De nouveaux modèles agricoles, combinés aux nouvelles technologiques, devraient ainsi émerger dans le futur, comme l’agriculture urbaine, compte tenu de la forte urbanisation des espaces, ou l’aquaponie, une méthode de culture de poissons et de plantes dans un même système. Les applications de l’industrie 4.0 telles que l’IA ou l’internet des objets (IoT) pourront aussi contribuer à transformer la production et à la rendre plus optimale, en facilitant par exemple la surveillance, en généralisant les prévisions de précision et en rationalisant le stockage. Des outils tels que les jumeaux numériques pourront aussi permettre aux agriculteurs de simuler des scénarios. 

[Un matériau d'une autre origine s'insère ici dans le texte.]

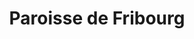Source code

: ---
title: Paroisse de Fribourg
name: Fribourg
site: https://www.paroisse-fribourg.ch/
territoire:
    - Autafond
    - Autigny
    - Avry
    - Belfaux
    - Bois-d’Amont
    - Chénens
    - Corserey
    - Cottens
    - Ferpicioz
    - Fribourg
    - Granges-Paccot
    - Gibloux
    - Givisiez
    - Grolley
    - Hauterive
    - La Brillaz
    - La Sonnaz
    - Le Mouret
    - Marly
    - Matran
    - Neyruz
    - Noréaz
    - Pierrafotscha
    - Ponthaux
    - Prés-vers-Noréaz
    - Treyvaux
    - Villars-sur-Glâne
    - Villarsel-sur-Marly
NPA:
    - 1695
    - 1696
    - 1700
    - 1723
    - 1726
    - 1727
    - 1728
    - 1732
    - 1740
    - 1772
meta:
    - Arconciel
    - Corpataux
    - Corpataux-Magnedens
    - Épendes
    - Estavayer-le-Gibloux
    - Farvagny
    - Farvagny-le-Grand
    - Farvagny-le-Petit
    - Grenilles
    - Illens
    - Le Glèbe
    - Magnedens
    - Posat
    - Rossens
    - Rueyres-Saint-Laurent
    - Senèdes
    - Villarlod
    - Villarsel-le-Gibloux
    - Vuisterens-en-Ogoz
---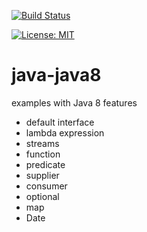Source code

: [![Build Status](https://travis-ci.com/claudioaltamura/java-java8.svg?branch=master)](https://travis-ci.com/github/claudioaltamura/java-java8)

[![License: MIT](https://img.shields.io/badge/License-MIT-yellow.svg)](https://opensource.org/licenses/MIT)

# java-java8
examples with Java 8 features

* default interface
* lambda expression
* streams
* function
* predicate
* supplier
* consumer
* optional
* map
* Date
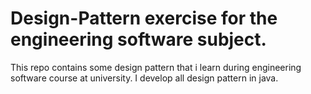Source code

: # Design-Pattern exercise for the engineering software subject.

This repo contains some design pattern that i learn during engineering software course at university.
I develop all design pattern in java.
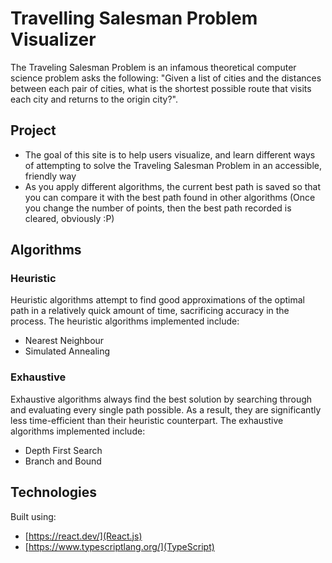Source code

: # Travelling Salesman Problem Visualizer

The Traveling Salesman Problem is an infamous theoretical computer science problem asks the following: "Given a list of cities and the distances between each pair of cities, what is the shortest possible route that visits each city and returns to the origin city?".

## Project

- The goal of this site is to help users visualize, and learn different ways of attempting to solve the Traveling Salesman Problem in an accessible, friendly way
- As you apply different algorithms, the current best path is saved so that you can compare it with the best path found in other
  algorithms (Once you change the number of points, then the best path recorded is cleared, obviously :P)

## Algorithms

### Heuristic

Heuristic algorithms attempt to find good approximations of the optimal path in a relatively quick amount of time, sacrificing accuracy in the process. The heuristic algorithms implemented include:

- Nearest Neighbour
- Simulated Annealing

### Exhaustive

Exhaustive algorithms always find the best solution by searching through and evaluating every single path possible. As a result, they are significantly less time-efficient than their heuristic counterpart. The exhaustive algorithms implemented include:

- Depth First Search
- Branch and Bound

## Technologies

Built using:

- [https://react.dev/](React.js)
- [https://www.typescriptlang.org/](TypeScript)
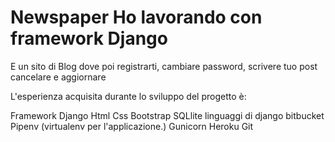 # Newspaper Ho lavorando con framework Django

E un sito di Blog dove poi registrarti, cambiare password, scrivere tuo post cancelare e aggiornare

L'esperienza acquisita durante lo sviluppo del progetto è:

Framework Django
Html
Css
Bootstrap
SQLlite
linguaggi di django
bitbucket
Pipenv (virtualenv per l'applicazione.)
Gunicorn
Heroku
Git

Finalement, en plus des nouvelles technologies et des progrès liés à l’agriculture, le passé peut, lui aussi, offrir des pistes intéressantes pour l’avenir, notamment en raison des pratiques durables et des régimes alimentaires plus simples et naturels qui ont marqué les civilisations précédentes. Les pratiques agricoles d’antan mettaient davantage l’accent sur la rotation des cultures, qui ont un intérêt notamment pour la préservation des sols. Revenir à une consommation d’aliments locaux et de saison, comme jadis, permettrait aussi de réduire les besoins en transport, et donc l’empreinte carbone de notre alimentation. Comme la réduction d’aliments ultra-transformés, ce retour à une consommation plus raisonnée présente aussi un intérêt pour la santé des consommateurs. Il ne s’agit donc pas de revenir entièrement aux pratiques du passé, mais plutôt de s’en inspirer pour combiner les innovations modernes avec des approches qui ont fait leurs preuves en matière de durabilité et de santé. L’agriculture et l’alimentation du futur pourraient tirer parti de ces leçons, en cherchant un équilibre entre technologies et traditions.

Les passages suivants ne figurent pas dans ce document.